Monday, April 25, 2016

Demand Response Demonstration Project Concludes with High Success Rate, National Award (Bonneville Power Administration)

(RICHLAND, WA) – Energy Northwest, its public utility partners, City of Richland, Cowlitz County Public Utility District, Pend Oreille County PUD together with the Bonneville Power Administration, successfully concluded an aggregated demand response demonstration project.

“The success of this pilot demonstrates the reliability and potential value of demand response to the region and our public power members,” said EN CEO Mark Reddemann. “This technology furthers our mission to provide regional ratepayers responsible energy solutions.”

Conceptually, demand response builds on the idea that while individual electrical loads are relatively small compared to the scale of a regional transmission grid, the coordinated decrease or increase of many loads at once may serve as a cost-effective alternative to building or purchasing the output of additional electric generating stations or transmission infrastructure, resulting in overall cost savings for Northwest ratepayers. During the trial project, participants successfully reduced energy usage in nearly 80 separate events.

For BPA, growing demands on the federal hydropower system, along with the increase of wind and other intermittent renewable generation in the region, has increased demand on BPA’s finite ability to provide balancing reserves to meet industry reliability standards.

“This was a groundbreaking project for demand response as a flexible, reliable resource that can support the federal power system," said Mark Gendron, BPA’s senior vice president for Power Services. “Energy Northwest has been a tremendous partner and its infrastructure as a DR aggregator has proven out.”

This month, the Peak Load Management Alliance, a national community of experts and practitioners who advance demand response, recognized the demonstration project as one of the nation’s best demand response programs, initiatives and achievements from 2015.

BPA and EN placed a pilot-scale 18-megawatt demand response resource in service last February. Pend Oreille County PUD and its customer Ponderay Newsprint Company joined in April, bringing the resource to its fully-subscribed 35-megawatt capacity.

During each test event, BPA, using AutoGrid’s Demand Response Optimization and Management System platform, sent a signal to EN’s Demand Response Aggregated Control System, which forwarded the signal to participants, such as Cowlitz County PUD, which serves North Pacific Paper Corporation, a large pulp and paper manufacturing facility in Longview, Wash.

After receiving the signal, each participant reduced electric power usage.

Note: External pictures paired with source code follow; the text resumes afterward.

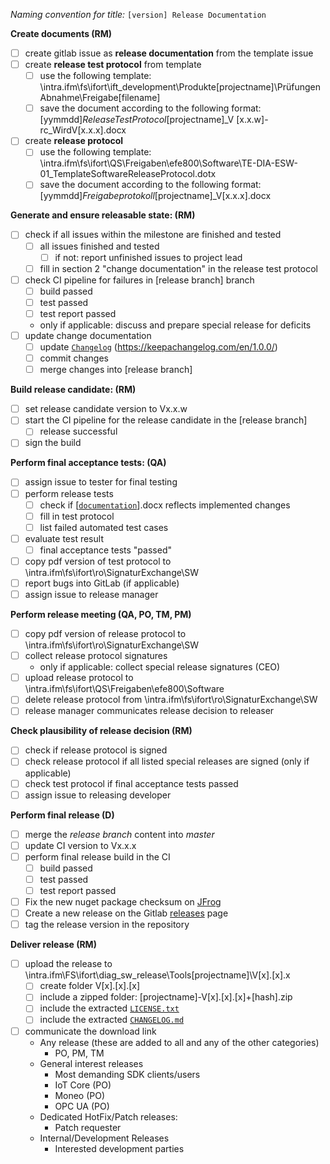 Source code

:_Naming convention for title:_ `[version] Release Documentation`

**Create documents (RM)**

* [ ] create gitlab issue as **release documentation** from the template issue
* [ ] create **release test protocol** from template 
  - [ ] use the following template: \\intra.ifm\fs\ifort\ift_development\Produkte\[projectname]\PrüfungenAbnahme\Freigabe\[filename]
  - [ ] save the document according to the following format: [yymmdd]_ReleaseTestProtocol_[projectname]_V [x.x.w]-rc_WirdV[x.x.x].docx
* [ ] create **release protocol** 
  - [ ] use the following template: \\intra.ifm\fs\ifort\QS\Freigaben\efe800\Software\TE-DIA-ESW-01_TemplateSoftwareReleaseProtocol.dotx
  - [ ] save the document according to the following format: [yymmdd]_Freigabeprotokoll_[projectname]_V[x.x.x].docx

**Generate and ensure releasable state: (RM)**
* [ ] check if all issues within the milestone are finished and tested
  - [ ] all issues finished and tested
    - [ ] if not: report unfinished issues to project lead
  - [ ] fill in section 2 "change documentation" in the release test protocol
* [ ] check CI pipeline for failures in [release branch] branch
  - [ ] build passed
  - [ ] test passed
  - [ ] test report passed
  - only if applicable: discuss and prepare special release for deficits
* [ ] update change documentation  
  - [ ] update [`Changelog`](CHANGELOG.md) (https://keepachangelog.com/en/1.0.0/)
  - [ ] commit changes
  - [ ] merge changes into [release branch]

**Build release candidate: (RM)**
* [ ] set release candidate version to Vx.x.w
* [ ] start the CI pipeline for the release candidate in the [release branch]
  - [ ] release successful
* [ ] sign the build

**Perform final acceptance tests: (QA)**
* [ ] assign issue to tester for final testing
* [ ] perform release tests
  - [ ] check if [[`documentation`](docs/Treon_IoTCore_Documentation.docx)].docx reflects implemented changes
  - [ ] fill in test protocol
  - [ ] list failed automated test cases
* [ ] evaluate test result
  - [ ] final acceptance tests "passed"
* [ ] copy pdf version of test protocol to \\intra.ifm\fs\ifort\ro\SignaturExchange\SW
* [ ] report bugs into GitLab (if applicable)
* [ ] assign issue to release manager

**Perform release meeting (QA, PO, TM, PM)**
* [ ] copy pdf version of release protocol to \\intra.ifm\fs\ifort\ro\SignaturExchange\SW
* [ ] collect release protocol signatures 
  - only if applicable: collect special release signatures (CEO) 
* [ ] upload release protocol to \\intra.ifm\fs\ifort\QS\Freigaben\efe800\Software
* [ ] delete release protocol from \\intra.ifm\fs\ifort\ro\SignaturExchange\SW
* [ ] release manager communicates release decision to releaser

**Check plausibility of release decision (RM)**
* [ ] check if release protocol is signed
* [ ] check release protocol if all listed special releases are signed (only if applicable)
* [ ] check test protocol if final acceptance tests passed 
* [ ] assign issue to releasing developer

**Perform final release (D)**
* [ ] merge the _release branch_ content into _master_
* [ ] update CI version to Vx.x.x
* [ ] perform final release build in the CI
  - [ ] build passed
  - [ ] test passed
  - [ ] test report passed
* [ ] Fix the new nuget package checksum on [JFrog](https://jfrog.i40.ifm-datalink.net/artifactory/diagnostics-nuget/)
* [ ] Create a new release on the Gitlab [releases](https://gitlab-ee.dev.ifm/diagnostic/iot-core/treon/treon_iot_core/-/releases) page
* [ ] tag the release version in the repository

**Deliver release (RM)**
* [ ] upload the release to \\intra.ifm\FS\ifort\diag_sw_release\Tools\[projectname]\V[x].[x].x
  - [ ] create folder V[x].[x].[x]
  - [ ] include a zipped folder: [projectname]-V[x].[x].[x]+[hash].zip
  - [ ] include the extracted [`LICENSE.txt`](LICENSE.txt)
  - [ ] include the extracted [`CHANGELOG.md`](CHANGELOG.md)
* [ ] communicate the download link
  - Any release (these are added to all and any of the other categories)
    - PO, PM, TM
  - General interest releases
    - Most demanding SDK clients/users
    - IoT Core (PO)
    - Moneo (PO)
    - OPC UA (PO)
  - Dedicated HotFix/Patch releases:
    - Patch requester
  - Internal/Development Releases
    - Interested development parties


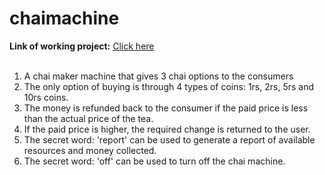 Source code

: # chaimachine
<div>
  <b>Link of working project:</b> <a target = "_blank" href = "https://replit.com/@shashankgsharma/chai-machine-start?v=1">Click here</a> 
</div>
<br>
<ol>
  <li>A chai maker machine that gives 3 chai options to the consumers</li>
  <li>The only option of buying is through 4 types of coins: 1rs, 2rs, 5rs and 10rs coins.</li>
  <li>The money is refunded back to the consumer if the paid price is less than the actual price of the tea.</li>
  <li>If the paid price is higher, the required change is returned to the user.</li>
  <li>The secret word: 'report' can be used to generate a report of available resources and money collected.</li>
  <li>The secret word: 'off' can be used to turn off the chai machine.</li>
</ol>
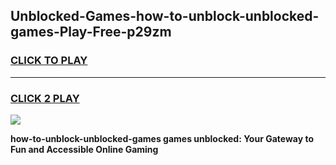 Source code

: 
## Unblocked-Games-how-to-unblock-unblocked-games-Play-Free-p29zm
<h3>
<a href="https://premium76.site?title=how-to-unblock-unblocked-games&ref=15A">CLICK TO PLAY</a></h3>
<hr>

<h3>
<a href="https://premium76.site?title=how-to-unblock-unblocked-games&ref=15A">CLICK 2 PLAY</a>
  
</h3>

<a href="https://premium76.site?title=how-to-unblock-unblocked-games&ref=15A"><img src="https://clearcache.store/games.png"></a>


**how-to-unblock-unblocked-games games unblocked: Your Gateway to Fun and Accessible Online Gaming**
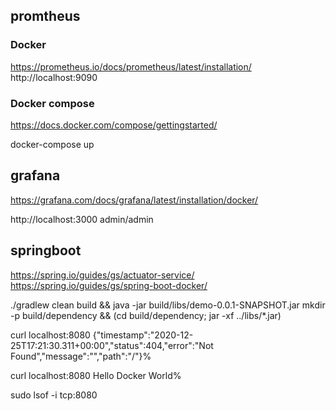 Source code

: ## promtheus
### Docker
https://prometheus.io/docs/prometheus/latest/installation/
http://localhost:9090

### Docker compose
https://docs.docker.com/compose/gettingstarted/

docker-compose up

## grafana
https://grafana.com/docs/grafana/latest/installation/docker/

http://localhost:3000
admin/admin

## springboot
https://spring.io/guides/gs/actuator-service/
https://spring.io/guides/gs/spring-boot-docker/

./gradlew clean build && java -jar build/libs/demo-0.0.1-SNAPSHOT.jar
mkdir -p build/dependency && (cd build/dependency; jar -xf ../libs/*.jar)

curl localhost:8080
{"timestamp":"2020-12-25T17:21:30.311+00:00","status":404,"error":"Not Found","message":"","path":"/"}%

curl localhost:8080
Hello Docker World%

sudo lsof -i tcp:8080
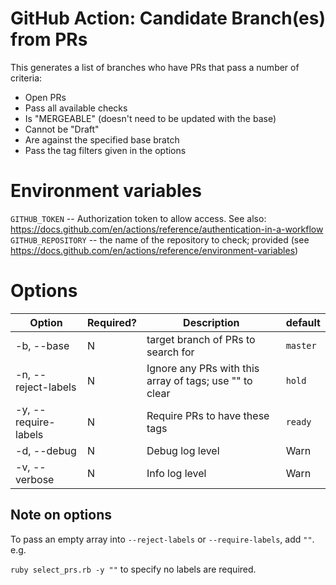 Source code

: # GitHub Action: Candidate Branch(es) from PRs

This generates a list of branches who have PRs that pass a number of criteria:
* Open PRs
* Pass all available checks
* Is "MERGEABLE" (doesn't need to be updated with the base)
* Cannot be "Draft"
* Are against the specified base bratch
* Pass the tag filters given in the options

# Environment variables
`GITHUB_TOKEN` -- Authorization token to allow access. See also: https://docs.github.com/en/actions/reference/authentication-in-a-workflow
`GITHUB_REPOSITORY` -- the name of the repository to check; provided (see https://docs.github.com/en/actions/reference/environment-variables)

# Options

| Option               | Required? | Description                                             | default  |
|----------------------|-----------|---------------------------------------------------------|----------|
| -b, --base           | N         | target branch of PRs to search for                      | `master` |
| -n, --reject-labels  | N         | Ignore any PRs with this array of tags; use "" to clear | `hold`   |
| -y, --require-labels | N         | Require PRs to have these tags                          | `ready`  |
| -d, --debug          | N         | Debug log level                                         | Warn     |
| -v, --verbose        | N         | Info log level                                          | Warn     |

## Note on options

To pass an empty array into `--reject-labels` or `--require-labels`, add `""`. e.g.

`ruby select_prs.rb -y ""` to specify no labels are required.
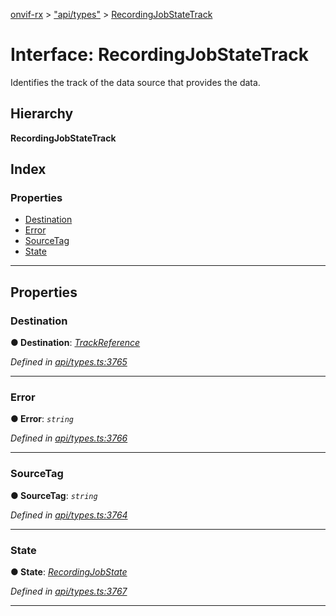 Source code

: [onvif-rx](../README.md) > ["api/types"](../modules/_api_types_.md) > [RecordingJobStateTrack](../interfaces/_api_types_.recordingjobstatetrack.md)

# Interface: RecordingJobStateTrack

Identifies the track of the data source that provides the data.

## Hierarchy

**RecordingJobStateTrack**

## Index

### Properties

* [Destination](_api_types_.recordingjobstatetrack.md#destination)
* [Error](_api_types_.recordingjobstatetrack.md#error)
* [SourceTag](_api_types_.recordingjobstatetrack.md#sourcetag)
* [State](_api_types_.recordingjobstatetrack.md#state)

---

## Properties

<a id="destination"></a>

###  Destination

**● Destination**: *[TrackReference](../modules/_api_types_.md#trackreference)*

*Defined in [api/types.ts:3765](https://github.com/patrickmichalina/onvif-rx/blob/d62cee9/src/api/types.ts#L3765)*

___
<a id="error"></a>

###  Error

**● Error**: *`string`*

*Defined in [api/types.ts:3766](https://github.com/patrickmichalina/onvif-rx/blob/d62cee9/src/api/types.ts#L3766)*

___
<a id="sourcetag"></a>

###  SourceTag

**● SourceTag**: *`string`*

*Defined in [api/types.ts:3764](https://github.com/patrickmichalina/onvif-rx/blob/d62cee9/src/api/types.ts#L3764)*

___
<a id="state"></a>

###  State

**● State**: *[RecordingJobState](../modules/_api_types_.md#recordingjobstate)*

*Defined in [api/types.ts:3767](https://github.com/patrickmichalina/onvif-rx/blob/d62cee9/src/api/types.ts#L3767)*

___

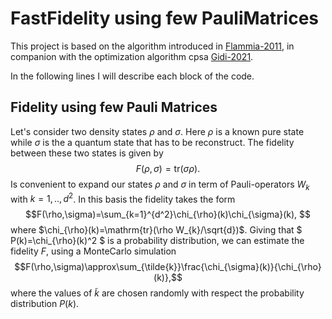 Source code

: # FastFidelity using few PauliMatrices 

This project is based on the algorithm introduced in [Flammia-2011](http://dx.doi.org/10.1103/PhysRevLett.106.230501), in companion with the optimization algorithm cpsa [Gidi-2021]().

In the following lines I will describe each block of the code.
## Fidelity using few Pauli Matrices
Let's consider two density states $\rho$ and $\sigma$. Here $\rho$ is a known pure state while $\sigma$ is the a quantum state that has to be reconstruct. The fidelity between these two states is given by
$$F(\rho,\sigma)=\mathrm{tr}(\sigma\rho). $$
Is convenient to expand our states $\rho$ and $\sigma$ in term of Pauli-operators $W_{k}$ with $k=1,..,d^2$. In this basis the fidelity takes the form
$$F(\rho,\sigma)=\sum_{k=1}^{d^2}\chi_{\rho}(k)\chi_{\sigma}(k), $$
where $\chi_{\rho}(k)=\mathrm{tr}(\rho W_{k}/\sqrt{d})$. Giving that $ P(k)=\chi_{\rho}(k)^2 $ is a probability distribution, we can estimate the fidelity $F$, using a MonteCarlo simulation
$$F(\rho,\sigma)\approx\sum_{\tilde{k}}\frac{\chi_{\sigma}(k)}{\chi_{\rho}(k)},$$ 
where the values of $\tilde{k}$ are chosen randomly with respect the probability distribution $P(k)$.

To be considered a successful event, the load change had to be completed within 10 minutes and sustained for a given period of time. EN’s aggregated control system collected detailed metering information from each asset and reported total capacity response, or electricity use reduction, to BPA. At the end of an event, DRACS sent a terminating signal for the asset to resume normal operations. DRACS is hosted within Pacific Northwest National Laboratory’s Electricity Infrastructure Operations Center, a U.S. Department of Energy-funded incubator facility built and operated for such roles.

Energy Northwest and its public utility partners continue to look for diverse electric loads from customers willing and able to reduce their electric demand on short notice. The participating public utilities that provide the customer loads for ongoing demand response resources are expected to include utility participants in Idaho, Oregon and Washington.


Energy Northwest and BPA will continue to evaluate the results from this project and, potentially, identify opportunities for further use of the pilot resources.